Work request =
Show every line of the data below that includes the word "number".
START Input for this task
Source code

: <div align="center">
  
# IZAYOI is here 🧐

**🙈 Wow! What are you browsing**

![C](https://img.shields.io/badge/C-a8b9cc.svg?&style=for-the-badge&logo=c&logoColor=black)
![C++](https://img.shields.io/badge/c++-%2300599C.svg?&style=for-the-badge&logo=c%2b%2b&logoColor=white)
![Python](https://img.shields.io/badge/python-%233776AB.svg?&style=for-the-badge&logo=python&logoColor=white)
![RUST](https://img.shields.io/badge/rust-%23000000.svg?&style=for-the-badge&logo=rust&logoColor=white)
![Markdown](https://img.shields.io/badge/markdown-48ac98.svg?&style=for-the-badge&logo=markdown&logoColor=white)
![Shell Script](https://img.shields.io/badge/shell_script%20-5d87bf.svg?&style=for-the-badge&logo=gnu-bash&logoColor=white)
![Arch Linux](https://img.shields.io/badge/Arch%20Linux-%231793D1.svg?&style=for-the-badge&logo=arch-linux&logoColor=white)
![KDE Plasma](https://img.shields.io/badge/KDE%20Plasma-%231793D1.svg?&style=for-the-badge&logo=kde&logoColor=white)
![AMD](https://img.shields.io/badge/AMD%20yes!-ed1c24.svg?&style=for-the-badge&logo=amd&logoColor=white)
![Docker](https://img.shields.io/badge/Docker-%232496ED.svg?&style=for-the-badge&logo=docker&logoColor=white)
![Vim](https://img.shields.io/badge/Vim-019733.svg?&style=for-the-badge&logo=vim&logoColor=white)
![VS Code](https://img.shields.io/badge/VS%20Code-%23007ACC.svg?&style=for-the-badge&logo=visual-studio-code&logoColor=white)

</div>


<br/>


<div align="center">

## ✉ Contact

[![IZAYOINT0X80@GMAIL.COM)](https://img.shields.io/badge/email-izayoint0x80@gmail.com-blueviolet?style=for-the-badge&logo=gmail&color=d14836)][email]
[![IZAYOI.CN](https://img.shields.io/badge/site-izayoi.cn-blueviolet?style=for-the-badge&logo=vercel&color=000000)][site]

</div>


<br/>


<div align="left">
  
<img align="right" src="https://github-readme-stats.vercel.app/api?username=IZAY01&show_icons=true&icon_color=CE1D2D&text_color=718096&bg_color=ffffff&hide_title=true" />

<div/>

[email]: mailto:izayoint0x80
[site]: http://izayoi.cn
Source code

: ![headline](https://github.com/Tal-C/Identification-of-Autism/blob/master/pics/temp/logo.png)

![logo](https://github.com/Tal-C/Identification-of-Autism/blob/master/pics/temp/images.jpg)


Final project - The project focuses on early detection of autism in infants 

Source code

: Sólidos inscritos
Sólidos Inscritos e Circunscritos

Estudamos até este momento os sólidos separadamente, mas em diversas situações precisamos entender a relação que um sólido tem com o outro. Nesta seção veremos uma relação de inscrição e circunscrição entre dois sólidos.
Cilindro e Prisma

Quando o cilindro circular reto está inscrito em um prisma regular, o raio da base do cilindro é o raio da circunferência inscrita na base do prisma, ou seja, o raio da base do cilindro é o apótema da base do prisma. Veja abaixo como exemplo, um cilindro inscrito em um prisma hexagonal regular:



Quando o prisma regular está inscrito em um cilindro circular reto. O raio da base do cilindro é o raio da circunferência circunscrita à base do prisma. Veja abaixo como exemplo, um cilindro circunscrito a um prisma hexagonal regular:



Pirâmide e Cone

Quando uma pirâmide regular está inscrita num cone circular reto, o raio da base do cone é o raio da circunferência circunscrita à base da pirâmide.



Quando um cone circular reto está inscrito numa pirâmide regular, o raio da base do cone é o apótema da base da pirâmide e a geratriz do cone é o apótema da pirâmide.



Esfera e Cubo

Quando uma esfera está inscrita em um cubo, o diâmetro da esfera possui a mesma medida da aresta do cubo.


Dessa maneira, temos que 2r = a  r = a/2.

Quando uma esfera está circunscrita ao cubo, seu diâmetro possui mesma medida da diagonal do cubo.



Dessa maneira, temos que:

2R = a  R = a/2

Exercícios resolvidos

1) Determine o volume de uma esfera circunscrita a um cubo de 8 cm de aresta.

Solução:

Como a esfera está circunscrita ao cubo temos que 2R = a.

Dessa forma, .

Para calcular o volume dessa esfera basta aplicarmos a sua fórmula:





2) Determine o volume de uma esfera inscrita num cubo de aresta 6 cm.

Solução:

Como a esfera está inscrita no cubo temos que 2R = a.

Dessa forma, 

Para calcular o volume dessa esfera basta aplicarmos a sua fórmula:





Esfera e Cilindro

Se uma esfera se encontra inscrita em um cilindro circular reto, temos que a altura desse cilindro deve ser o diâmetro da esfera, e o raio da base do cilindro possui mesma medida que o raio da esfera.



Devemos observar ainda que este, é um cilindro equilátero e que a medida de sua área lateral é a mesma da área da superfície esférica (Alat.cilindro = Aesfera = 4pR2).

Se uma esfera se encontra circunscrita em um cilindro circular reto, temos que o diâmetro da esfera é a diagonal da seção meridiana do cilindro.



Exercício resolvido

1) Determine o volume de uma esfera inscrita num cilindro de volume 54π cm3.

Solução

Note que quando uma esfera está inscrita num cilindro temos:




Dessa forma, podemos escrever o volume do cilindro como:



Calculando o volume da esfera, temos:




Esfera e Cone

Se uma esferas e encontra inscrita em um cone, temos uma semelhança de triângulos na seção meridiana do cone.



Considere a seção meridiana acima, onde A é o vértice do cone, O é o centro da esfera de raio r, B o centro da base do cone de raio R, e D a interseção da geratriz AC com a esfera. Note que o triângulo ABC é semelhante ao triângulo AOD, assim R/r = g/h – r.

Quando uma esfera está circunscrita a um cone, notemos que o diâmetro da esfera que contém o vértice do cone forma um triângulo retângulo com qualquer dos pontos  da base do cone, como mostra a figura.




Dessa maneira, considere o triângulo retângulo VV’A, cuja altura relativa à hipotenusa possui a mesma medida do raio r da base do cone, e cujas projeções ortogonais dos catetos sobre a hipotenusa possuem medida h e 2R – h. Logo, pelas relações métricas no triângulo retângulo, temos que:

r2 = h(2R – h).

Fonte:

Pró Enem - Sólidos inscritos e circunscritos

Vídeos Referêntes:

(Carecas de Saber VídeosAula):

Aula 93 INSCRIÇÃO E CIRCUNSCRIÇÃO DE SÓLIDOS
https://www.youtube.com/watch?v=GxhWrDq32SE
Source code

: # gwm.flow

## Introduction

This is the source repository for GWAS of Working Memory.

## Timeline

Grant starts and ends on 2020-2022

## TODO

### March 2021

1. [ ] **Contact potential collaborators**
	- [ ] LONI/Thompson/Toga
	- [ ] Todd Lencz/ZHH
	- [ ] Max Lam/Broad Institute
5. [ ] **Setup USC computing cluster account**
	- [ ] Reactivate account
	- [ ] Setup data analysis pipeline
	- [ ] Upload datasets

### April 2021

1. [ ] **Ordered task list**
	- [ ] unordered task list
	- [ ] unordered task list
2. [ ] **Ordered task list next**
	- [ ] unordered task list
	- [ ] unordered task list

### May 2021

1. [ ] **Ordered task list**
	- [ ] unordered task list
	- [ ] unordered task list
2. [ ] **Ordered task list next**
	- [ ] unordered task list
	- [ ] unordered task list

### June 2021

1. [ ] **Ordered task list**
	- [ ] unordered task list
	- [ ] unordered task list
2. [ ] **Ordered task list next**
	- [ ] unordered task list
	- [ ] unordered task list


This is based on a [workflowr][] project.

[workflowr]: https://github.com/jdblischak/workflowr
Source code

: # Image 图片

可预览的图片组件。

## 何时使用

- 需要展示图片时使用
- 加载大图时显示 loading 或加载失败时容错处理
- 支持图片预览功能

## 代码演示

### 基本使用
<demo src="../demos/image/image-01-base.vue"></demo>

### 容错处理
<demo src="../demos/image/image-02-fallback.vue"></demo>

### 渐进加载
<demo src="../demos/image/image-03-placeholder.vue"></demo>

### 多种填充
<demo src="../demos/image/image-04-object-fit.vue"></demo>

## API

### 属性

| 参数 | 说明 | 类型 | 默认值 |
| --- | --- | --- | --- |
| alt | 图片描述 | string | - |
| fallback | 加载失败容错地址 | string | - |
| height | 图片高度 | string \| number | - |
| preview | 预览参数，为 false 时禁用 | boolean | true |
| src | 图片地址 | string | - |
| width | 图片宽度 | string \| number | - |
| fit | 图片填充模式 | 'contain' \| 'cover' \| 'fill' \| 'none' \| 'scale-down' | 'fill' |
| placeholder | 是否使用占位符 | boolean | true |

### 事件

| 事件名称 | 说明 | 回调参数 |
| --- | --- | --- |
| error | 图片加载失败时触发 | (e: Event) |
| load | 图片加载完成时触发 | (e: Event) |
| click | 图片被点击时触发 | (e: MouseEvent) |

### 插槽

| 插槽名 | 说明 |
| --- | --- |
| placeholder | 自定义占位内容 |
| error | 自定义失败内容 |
END Input for this task
Solution to the problem =
| height | 图片高度 | string \| number | - |
| width | 图片宽度 | string \| number | - |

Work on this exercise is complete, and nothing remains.